→ AIM OF THE EXERCISE: When the line with "<li>Russia</li>" appears below, start repeating lines exactly, and keep going through the line with "<li>Thailand</li>"; add nothing outside that span.

→ DATASET EXCERPTS:
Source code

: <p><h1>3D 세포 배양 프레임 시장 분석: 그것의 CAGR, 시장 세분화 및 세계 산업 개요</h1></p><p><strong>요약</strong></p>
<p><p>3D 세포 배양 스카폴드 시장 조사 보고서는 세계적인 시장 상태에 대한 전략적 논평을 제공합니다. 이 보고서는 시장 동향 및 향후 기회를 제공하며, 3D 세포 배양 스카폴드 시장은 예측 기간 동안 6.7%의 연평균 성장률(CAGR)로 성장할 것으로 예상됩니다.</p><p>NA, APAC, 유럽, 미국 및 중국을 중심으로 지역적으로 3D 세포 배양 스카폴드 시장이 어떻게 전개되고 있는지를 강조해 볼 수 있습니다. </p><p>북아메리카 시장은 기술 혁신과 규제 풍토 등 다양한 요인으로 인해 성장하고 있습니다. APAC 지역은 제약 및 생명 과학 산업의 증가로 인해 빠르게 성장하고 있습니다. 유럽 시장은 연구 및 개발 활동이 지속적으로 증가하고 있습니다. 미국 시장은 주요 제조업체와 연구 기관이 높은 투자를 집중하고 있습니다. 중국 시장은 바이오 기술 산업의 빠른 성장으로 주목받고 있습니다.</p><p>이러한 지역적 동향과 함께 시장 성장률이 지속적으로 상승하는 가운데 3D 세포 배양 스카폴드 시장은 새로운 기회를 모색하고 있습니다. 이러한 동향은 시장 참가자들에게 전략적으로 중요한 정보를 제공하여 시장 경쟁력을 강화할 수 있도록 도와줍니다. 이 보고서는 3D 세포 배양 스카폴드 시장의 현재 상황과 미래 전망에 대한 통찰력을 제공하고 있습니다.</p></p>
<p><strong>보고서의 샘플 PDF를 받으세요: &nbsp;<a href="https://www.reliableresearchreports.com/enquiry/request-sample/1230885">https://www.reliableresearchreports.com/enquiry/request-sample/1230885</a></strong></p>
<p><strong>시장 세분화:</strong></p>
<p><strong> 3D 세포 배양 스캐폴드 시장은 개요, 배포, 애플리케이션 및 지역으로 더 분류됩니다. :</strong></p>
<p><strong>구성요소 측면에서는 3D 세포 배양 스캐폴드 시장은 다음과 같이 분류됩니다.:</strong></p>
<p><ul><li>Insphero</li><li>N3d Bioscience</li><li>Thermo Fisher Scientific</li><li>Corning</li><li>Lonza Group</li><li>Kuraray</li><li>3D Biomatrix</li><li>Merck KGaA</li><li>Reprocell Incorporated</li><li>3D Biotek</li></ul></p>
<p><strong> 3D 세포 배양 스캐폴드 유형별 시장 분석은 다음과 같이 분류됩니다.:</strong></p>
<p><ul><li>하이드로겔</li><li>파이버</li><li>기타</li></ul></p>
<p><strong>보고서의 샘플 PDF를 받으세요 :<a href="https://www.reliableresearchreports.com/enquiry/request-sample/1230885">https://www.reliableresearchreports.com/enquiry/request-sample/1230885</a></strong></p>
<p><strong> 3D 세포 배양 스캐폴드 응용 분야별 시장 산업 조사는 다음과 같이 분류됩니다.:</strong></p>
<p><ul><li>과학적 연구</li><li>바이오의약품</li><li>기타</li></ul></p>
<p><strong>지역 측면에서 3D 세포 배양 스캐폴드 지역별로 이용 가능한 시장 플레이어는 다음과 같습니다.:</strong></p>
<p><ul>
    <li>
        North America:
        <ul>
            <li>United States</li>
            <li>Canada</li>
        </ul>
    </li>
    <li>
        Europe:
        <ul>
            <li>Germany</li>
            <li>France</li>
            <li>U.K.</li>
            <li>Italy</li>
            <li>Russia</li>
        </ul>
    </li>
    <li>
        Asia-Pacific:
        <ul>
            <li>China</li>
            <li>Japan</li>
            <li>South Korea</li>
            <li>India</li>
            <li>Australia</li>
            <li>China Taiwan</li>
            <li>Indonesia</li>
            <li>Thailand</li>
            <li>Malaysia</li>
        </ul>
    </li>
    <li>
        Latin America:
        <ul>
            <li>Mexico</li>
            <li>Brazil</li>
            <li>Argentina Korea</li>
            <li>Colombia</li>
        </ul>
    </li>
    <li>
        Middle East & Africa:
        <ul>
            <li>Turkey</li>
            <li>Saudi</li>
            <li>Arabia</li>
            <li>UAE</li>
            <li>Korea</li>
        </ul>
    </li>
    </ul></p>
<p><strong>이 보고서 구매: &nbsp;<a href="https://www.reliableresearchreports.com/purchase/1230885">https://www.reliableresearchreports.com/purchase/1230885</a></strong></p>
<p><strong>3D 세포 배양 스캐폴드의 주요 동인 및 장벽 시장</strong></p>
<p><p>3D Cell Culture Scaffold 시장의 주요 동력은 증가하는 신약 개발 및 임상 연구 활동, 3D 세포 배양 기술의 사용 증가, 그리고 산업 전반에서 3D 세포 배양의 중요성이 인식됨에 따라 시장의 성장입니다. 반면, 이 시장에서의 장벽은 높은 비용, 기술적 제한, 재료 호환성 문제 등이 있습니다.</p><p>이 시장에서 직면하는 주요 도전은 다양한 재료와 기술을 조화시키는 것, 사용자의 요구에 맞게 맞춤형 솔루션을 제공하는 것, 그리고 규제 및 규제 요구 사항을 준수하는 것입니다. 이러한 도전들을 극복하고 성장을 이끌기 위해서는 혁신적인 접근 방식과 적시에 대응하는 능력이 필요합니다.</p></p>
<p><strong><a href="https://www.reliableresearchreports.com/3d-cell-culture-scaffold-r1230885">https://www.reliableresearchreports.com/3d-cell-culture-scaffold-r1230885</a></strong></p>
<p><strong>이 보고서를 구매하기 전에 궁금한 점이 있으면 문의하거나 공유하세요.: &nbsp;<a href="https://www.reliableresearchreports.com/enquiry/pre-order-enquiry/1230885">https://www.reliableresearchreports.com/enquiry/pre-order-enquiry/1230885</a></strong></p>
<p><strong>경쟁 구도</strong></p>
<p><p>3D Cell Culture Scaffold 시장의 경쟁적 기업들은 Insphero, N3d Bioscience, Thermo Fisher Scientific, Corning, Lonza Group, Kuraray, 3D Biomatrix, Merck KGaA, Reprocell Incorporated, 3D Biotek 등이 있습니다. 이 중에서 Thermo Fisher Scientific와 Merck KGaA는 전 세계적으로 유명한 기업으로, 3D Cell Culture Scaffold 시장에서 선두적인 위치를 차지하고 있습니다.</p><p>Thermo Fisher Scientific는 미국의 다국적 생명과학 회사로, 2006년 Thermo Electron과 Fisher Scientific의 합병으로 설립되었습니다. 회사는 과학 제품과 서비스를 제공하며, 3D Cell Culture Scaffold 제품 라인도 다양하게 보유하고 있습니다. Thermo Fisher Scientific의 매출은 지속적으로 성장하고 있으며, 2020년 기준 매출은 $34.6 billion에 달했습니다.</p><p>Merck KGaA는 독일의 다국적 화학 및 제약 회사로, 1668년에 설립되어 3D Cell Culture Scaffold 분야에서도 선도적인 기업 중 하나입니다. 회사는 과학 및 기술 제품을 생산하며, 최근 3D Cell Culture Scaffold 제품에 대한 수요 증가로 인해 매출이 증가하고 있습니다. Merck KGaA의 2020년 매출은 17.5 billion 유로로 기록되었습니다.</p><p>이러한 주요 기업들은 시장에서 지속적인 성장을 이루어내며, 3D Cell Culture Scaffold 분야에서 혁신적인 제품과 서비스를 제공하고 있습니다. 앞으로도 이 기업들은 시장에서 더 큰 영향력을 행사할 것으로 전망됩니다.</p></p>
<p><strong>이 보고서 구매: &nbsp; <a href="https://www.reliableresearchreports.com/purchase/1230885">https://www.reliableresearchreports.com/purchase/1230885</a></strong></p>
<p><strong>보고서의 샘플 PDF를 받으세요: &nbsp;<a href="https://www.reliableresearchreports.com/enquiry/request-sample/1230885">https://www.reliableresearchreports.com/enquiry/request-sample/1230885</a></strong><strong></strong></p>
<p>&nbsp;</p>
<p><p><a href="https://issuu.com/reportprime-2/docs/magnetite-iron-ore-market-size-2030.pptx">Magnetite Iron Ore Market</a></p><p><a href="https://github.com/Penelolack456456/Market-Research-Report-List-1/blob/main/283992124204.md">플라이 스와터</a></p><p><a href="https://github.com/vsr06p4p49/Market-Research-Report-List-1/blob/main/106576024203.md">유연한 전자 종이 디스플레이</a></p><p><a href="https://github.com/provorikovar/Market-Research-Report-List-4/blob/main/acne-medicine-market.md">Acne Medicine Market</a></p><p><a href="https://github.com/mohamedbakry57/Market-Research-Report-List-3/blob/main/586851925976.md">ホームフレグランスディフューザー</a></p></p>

→ ANSWER TO THIS EXERCISE:
            <li>Russia</li>
        </ul>
    </li>
    <li>
        Asia-Pacific:
        <ul>
            <li>China</li>
            <li>Japan</li>
            <li>South Korea</li>
            <li>India</li>
            <li>Australia</li>
            <li>China Taiwan</li>
            <li>Indonesia</li>
            <li>Thailand</li>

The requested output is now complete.